In 1987, the Nobel Laureate, V S Naipaul wrote a brilliant tome titled, The Enigma of Arrival. In the nature of an autobiographical triptych, Naipaul, the genius, weaves a narrative on life in Wiltshire, which he observes as a “frozen piece of history” — enduringly permanent and monochromatic. As the author’s stay gets prolonged, however, he begins to observe permutations and combinations of change in Wiltshire. This compels Naipaul to reflect and review the nature of perception of surroundings and the extent to which perceptions are affected by pre-conceived notions of a place.
In a different but to some extent related context, Alex Haley wrote a book, Roots: The Saga of an American Family in 1976. The main protagonist of the book, Kunta Kinte, is plucked from Africa and sold into slavery in America. Haley, in the book, looks back and reconstructs his roots and ultimately the journey, or even odyssey, leads him to conclude that “assimilation” and “heritage” can co-exist.
An existential despair wracked my being despite my ‘romantic’ yearning for roots while I was in the West.
The delineation of the themes of these two books is not an idle exercise.
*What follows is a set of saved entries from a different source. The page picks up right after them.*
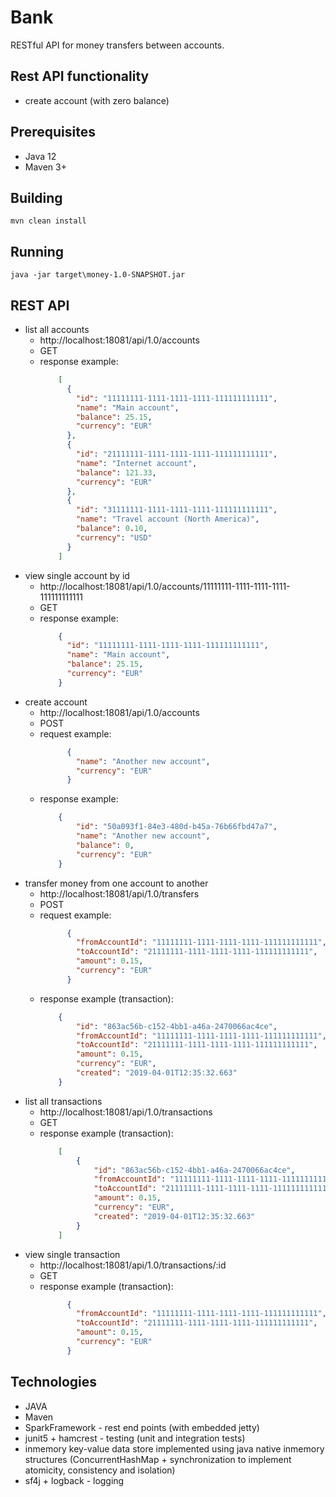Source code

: # Bank

RESTful API for money transfers between accounts.

## Rest API functionality
- create account (with zero balance)

## Prerequisites
- Java 12
- Maven 3+

## Building
    mvn clean install

## Running
    java -jar target\money-1.0-SNAPSHOT.jar
    
## REST API
 - list all accounts
    - http://localhost:18081/api/1.0/accounts
    - GET
    - response example:
        ```json
            [
              {
                "id": "11111111-1111-1111-1111-111111111111",
                "name": "Main account",
                "balance": 25.15,
                "currency": "EUR"
              },
              {
                "id": "21111111-1111-1111-1111-111111111111",
                "name": "Internet account",
                "balance": 121.33,
                "currency": "EUR"
              },
              {
                "id": "31111111-1111-1111-1111-111111111111",
                "name": "Travel account (North America)",
                "balance": 0.10,
                "currency": "USD"
              }
            ]
        ```        
 - view single account by id
    - http://localhost:18081/api/1.0/accounts/11111111-1111-1111-1111-111111111111
    - GET
    - response example:
        ```json
            {
              "id": "11111111-1111-1111-1111-111111111111",
              "name": "Main account",
              "balance": 25.15,
              "currency": "EUR"
            }
        ```
 - create account
    - http://localhost:18081/api/1.0/accounts
    - POST
    - request example:
        ```json
              {
                "name": "Another new account",
                "currency": "EUR"
              }
        ```
    - response example:
        ```json
            {
                "id": "50a093f1-84e3-480d-b45a-76b66fbd47a7",
                "name": "Another new account",
                "balance": 0,
                "currency": "EUR"
            }
        ```        
 - transfer money from one account to another
    - http://localhost:18081/api/1.0/transfers
    - POST
    - request example:
        ```json
              {
                "fromAccountId": "11111111-1111-1111-1111-111111111111",
                "toAccountId": "21111111-1111-1111-1111-111111111111",
                "amount": 0.15,
                "currency": "EUR"
              }
        ```
    - response example (transaction):
        ```json
            {
                "id": "863ac56b-c152-4bb1-a46a-2470066ac4ce",
                "fromAccountId": "11111111-1111-1111-1111-111111111111",
                "toAccountId": "21111111-1111-1111-1111-111111111111",
                "amount": 0.15,
                "currency": "EUR",
                "created": "2019-04-01T12:35:32.663"
            }
        ``` 
 - list all transactions
    - http://localhost:18081/api/1.0/transactions
    - GET
    - response example (transaction):
        ```json
            [
                {
                    "id": "863ac56b-c152-4bb1-a46a-2470066ac4ce",
                    "fromAccountId": "11111111-1111-1111-1111-111111111111",
                    "toAccountId": "21111111-1111-1111-1111-111111111111",
                    "amount": 0.15,
                    "currency": "EUR",
                    "created": "2019-04-01T12:35:32.663"
                }
            ]
        ``` 
 - view single transaction
    - http://localhost:18081/api/1.0/transactions/:id
    - GET
    - response example (transaction):
        ```json
              {
                "fromAccountId": "11111111-1111-1111-1111-111111111111",
                "toAccountId": "21111111-1111-1111-1111-111111111111",
                "amount": 0.15,
                "currency": "EUR"
              }
        ``` 

## Technologies
* JAVA
* Maven
* SparkFramework - rest end points (with embedded jetty)
* junit5 + hamcrest - testing (unit and integration tests)
* inmemory key-value data store implemented using java native inmemory structures 
    (ConcurrentHashMap + synchronization to implement atomicity, consistency and isolation)
* sf4j + logback - logging

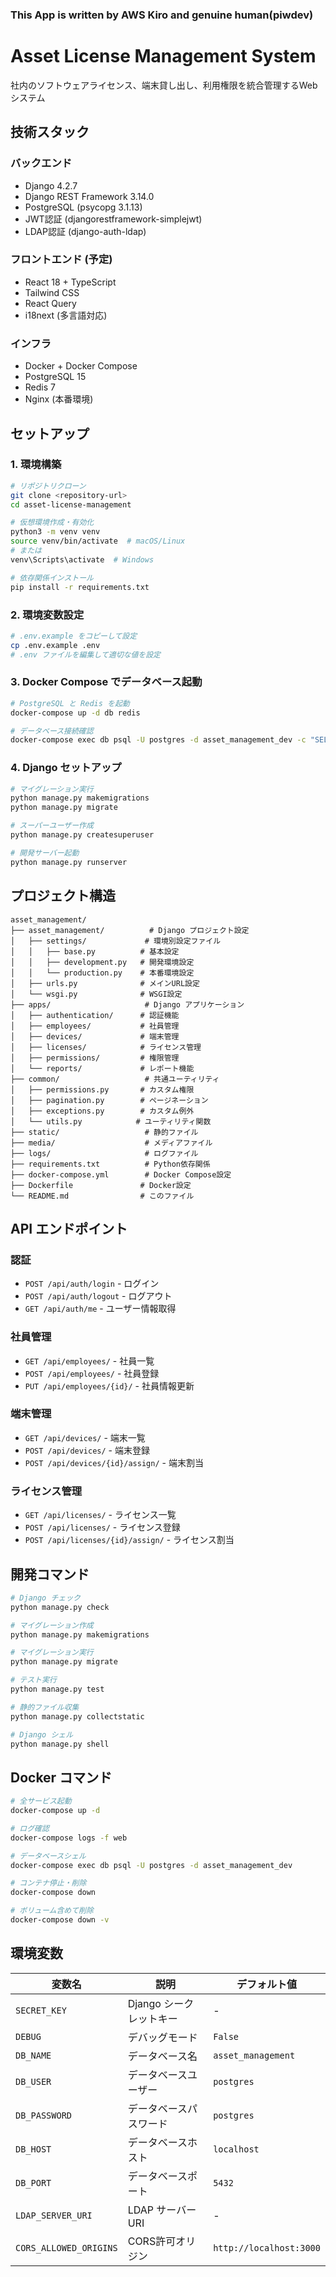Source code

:### This App is written by AWS Kiro and genuine human(piwdev)

# Asset License Management System

社内のソフトウェアライセンス、端末貸し出し、利用権限を統合管理するWebシステム

## 技術スタック

### バックエンド
- Django 4.2.7
- Django REST Framework 3.14.0
- PostgreSQL (psycopg 3.1.13)
- JWT認証 (djangorestframework-simplejwt)
- LDAP認証 (django-auth-ldap)

### フロントエンド (予定)
- React 18 + TypeScript
- Tailwind CSS
- React Query
- i18next (多言語対応)

### インフラ
- Docker + Docker Compose
- PostgreSQL 15
- Redis 7
- Nginx (本番環境)

## セットアップ

### 1. 環境構築

```bash
# リポジトリクローン
git clone <repository-url>
cd asset-license-management

# 仮想環境作成・有効化
python3 -m venv venv
source venv/bin/activate  # macOS/Linux
# または
venv\Scripts\activate  # Windows

# 依存関係インストール
pip install -r requirements.txt
```

### 2. 環境変数設定

```bash
# .env.example をコピーして設定
cp .env.example .env
# .env ファイルを編集して適切な値を設定
```

### 3. Docker Compose でデータベース起動

```bash
# PostgreSQL と Redis を起動
docker-compose up -d db redis

# データベース接続確認
docker-compose exec db psql -U postgres -d asset_management_dev -c "SELECT version();"
```

### 4. Django セットアップ

```bash
# マイグレーション実行
python manage.py makemigrations
python manage.py migrate

# スーパーユーザー作成
python manage.py createsuperuser

# 開発サーバー起動
python manage.py runserver
```

## プロジェクト構造

```
asset_management/
├── asset_management/          # Django プロジェクト設定
│   ├── settings/             # 環境別設定ファイル
│   │   ├── base.py          # 基本設定
│   │   ├── development.py   # 開発環境設定
│   │   └── production.py    # 本番環境設定
│   ├── urls.py              # メインURL設定
│   └── wsgi.py              # WSGI設定
├── apps/                     # Django アプリケーション
│   ├── authentication/      # 認証機能
│   ├── employees/           # 社員管理
│   ├── devices/             # 端末管理
│   ├── licenses/            # ライセンス管理
│   ├── permissions/         # 権限管理
│   └── reports/             # レポート機能
├── common/                   # 共通ユーティリティ
│   ├── permissions.py       # カスタム権限
│   ├── pagination.py        # ページネーション
│   ├── exceptions.py        # カスタム例外
│   └── utils.py            # ユーティリティ関数
├── static/                   # 静的ファイル
├── media/                    # メディアファイル
├── logs/                     # ログファイル
├── requirements.txt          # Python依存関係
├── docker-compose.yml        # Docker Compose設定
├── Dockerfile               # Docker設定
└── README.md                # このファイル
```

## API エンドポイント

### 認証
- `POST /api/auth/login` - ログイン
- `POST /api/auth/logout` - ログアウト
- `GET /api/auth/me` - ユーザー情報取得

### 社員管理
- `GET /api/employees/` - 社員一覧
- `POST /api/employees/` - 社員登録
- `PUT /api/employees/{id}/` - 社員情報更新

### 端末管理
- `GET /api/devices/` - 端末一覧
- `POST /api/devices/` - 端末登録
- `POST /api/devices/{id}/assign/` - 端末割当

### ライセンス管理
- `GET /api/licenses/` - ライセンス一覧
- `POST /api/licenses/` - ライセンス登録
- `POST /api/licenses/{id}/assign/` - ライセンス割当

## 開発コマンド

```bash
# Django チェック
python manage.py check

# マイグレーション作成
python manage.py makemigrations

# マイグレーション実行
python manage.py migrate

# テスト実行
python manage.py test

# 静的ファイル収集
python manage.py collectstatic

# Django シェル
python manage.py shell
```

## Docker コマンド

```bash
# 全サービス起動
docker-compose up -d

# ログ確認
docker-compose logs -f web

# データベースシェル
docker-compose exec db psql -U postgres -d asset_management_dev

# コンテナ停止・削除
docker-compose down

# ボリューム含めて削除
docker-compose down -v
```

## 環境変数

| 変数名 | 説明 | デフォルト値 |
|--------|------|-------------|
| `SECRET_KEY` | Django シークレットキー | - |
| `DEBUG` | デバッグモード | `False` |
| `DB_NAME` | データベース名 | `asset_management` |
| `DB_USER` | データベースユーザー | `postgres` |
| `DB_PASSWORD` | データベースパスワード | `postgres` |
| `DB_HOST` | データベースホスト | `localhost` |
| `DB_PORT` | データベースポート | `5432` |
| `LDAP_SERVER_URI` | LDAP サーバーURI | - |
| `CORS_ALLOWED_ORIGINS` | CORS許可オリジン | `http://localhost:3000` |
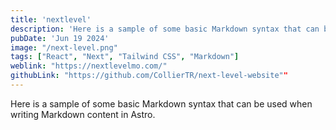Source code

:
 ```yaml
---
title: 'nextlevel'
description: 'Here is a sample of some basic Markdown syntax that can be used when writing Markdown content in Astro.'
pubDate: 'Jun 19 2024'
image: "/next-level.png"
tags: ["React", "Next", "Tailwind CSS", "Markdown"]
weblink: "https://nextlevelmo.com/"
githubLink: "https://github.com/CollierTR/next-level-website""
---
```


Here is a sample of some basic Markdown syntax that can be used when writing Markdown content in Astro.
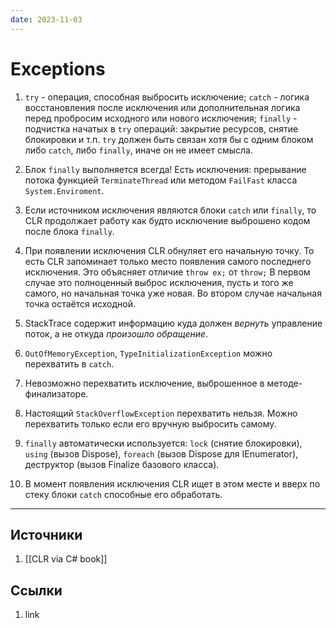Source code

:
 ```yaml
---
date: 2023-11-03
---
```

# Exceptions

1. `try` - операция, способная выбросить исключение; `catch` - логика восстановления после исключения или дополнительная логика перед пробросим исходного или нового исключения; `finally` - подчистка начатых в `try` операций: закрытие ресурсов, снятие блокировки и т.п. `try` должен быть связан хотя бы с одним блоком либо `catch`, либо `finally`, иначе он не имеет смысла.

1. Блок `finally` выполняется всегда! Есть исключения: прерывание потока функцией `TerminateThread` или методом `FailFast` класса `System.Enviroment`.

1. Если источником исключения являются блоки `catch` или `finally`, то CLR продолжает работу как будто исключение выброшено кодом после блока `finally`.

1. При появлении исключения CLR обнуляет его начальную точку. То есть CLR запоминает только место появления самого последнего исключения. Это объясняет отличие `throw ex;` от `throw;` В первом случае это полноценный выброс исключения, пусть и того же самого, но начальная точка уже новая. Во втором случае начальная точка остаётся исходной.

1. StackTrace содержит информацию куда должен *вернуть* управление поток, а не откуда *произошло обращение*.

1. `OutOfMemoryException`, `TypeInitializationException` можно перехватить в `catch`.

1. Невозможно перехватить исключение, выброшенное в методе-финализаторе.

1. Настоящий `StackOverflowException` перехватить нельзя. Можно перехватить только если его вручную выбросить самому.

1. `finally` автоматически используется: `lock` (снятие блокировки), `using` (вызов Dispose), `foreach` (вызов Dispose для IEnumerator), деструктор (вызов Finalize базового класса).

1. В момент появления исключения CLR ищет в этом месте и вверх по стеку блоки `catch` способные его обработать.

---

## Источники

1. [[CLR via C# book]]

## Ссылки

1. link
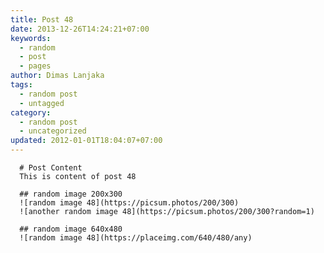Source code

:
 ```yaml
---
title: Post 48
date: 2013-12-26T14:24:21+07:00
keywords:
  - random
  - post
  - pages
author: Dimas Lanjaka
tags:
  - random post
  - untagged
category:
  - random post
  - uncategorized
updated: 2012-01-01T18:04:07+07:00
---
```


      # Post Content
      This is content of post 48

      ## random image 200x300
      ![random image 48](https://picsum.photos/200/300)
      ![another random image 48](https://picsum.photos/200/300?random=1)

      ## random image 640x480
      ![random image 48](https://placeimg.com/640/480/any)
It is germane and very relevant to the “interesting times” we live in, defined by a compression of both time and space, where geography while remaining salient has lost some of its constraining features. We inhabit a fluid, porous world, with hyper-mobility of peoples, what has been called deterritorialization, and rather seamless communications(s). The conditions that define this world have an indelible impact on the nature of our selves, community, identity and politics.
This was brought home to me after I returned from the West or after my “Enigma of Return” to invert Naipaul’s phrase. My return, made exigent by exceptional circumstances, was a profoundly disorienting experience: the world that I was familiar with had turned topsy-turvy for me. Or, in other words, my “roots” had been snatched from me by meta-historical forces beyond my control. An existential despair wracked my being despite my ‘romantic’ yearning for roots while I was in the West. This lasted until I made peace with myself and my ‘new’ world at large. This peace was possible due to a synthesis of my ‘old’ and ‘new’ self — the dawning of Alex Haley’s insight that “assimilation” and “heritage” can co-exist. My ‘new’ world also was not the same ‘old’ world that I had left in the beginning of the millennium; it too had changed despite appearing to be unchanging and constant. The problem, as Naipaul posited, lay in perceptions and pre-conceived notions of “place”.
I am sketching out my odyssey because it was revalidated to me after a chance encounter with a friend — a Canadian Kashmiri, deracinated and acculturated in Canada, educated there but defined by some psychological and spiritual “emptiness” in his country of residence and a deep yearning for “roots”.
In this world, clinging to ‘roots’ or embarking on a quest for them is a mug’s game.
I met the young man today at a modish, upmarket coffee shop today. I had seen him as a client for a development organization I used to work for. The man was upbeat then, desirous of changing Kashmir and interested in the “youth politics” of the Valley — both as a “lived reality” and an academic exercise. After a two-year interregnum, the young man had almost morphed into a cynic and claimed he felt depressed in Kashmir. His “romanticism” about “roots” had almost vanished; it had now metamorphosed to a kind of a reconciliation of the “irreconcilables” and a weary resignation to the state of affairs. The man is young and his journey is not over yet but there are lessons to draw from both my and his experiences — the romantic yearning for roots and feeling like a stranger at ‘home’.
My friend’s predicament of ‘rootlessness’ was not over but mine was. Why and how?
The answer lies in the nature of the world we inhabit — a globalised, fluid, porous world — in which change and permanence co-exist — with change more prominent in the mix. In this world, clinging to ‘roots’ or embarking on a quest for them is a mug’s game. The very nature of this world demands a synthesis of roots, rootlessness, the ‘old’ and the ‘new’, to negotiate the very complexity begotten by it. The trick is to negotiate and transition seamlessly between various identities — primary, secondary and tertiary — bequeathed upon most of us by this world. This is an experience, which can initially be traumatic, but ultimately if handled and understood with the right perspective can only be enriching — as discovered by both Naipaul and Haley. What then we need is not to discover or rediscover our ‘roots’ but ourselves — the former a recipe for alienation and despair and the latter a joyous discovery that can help us straddle the world.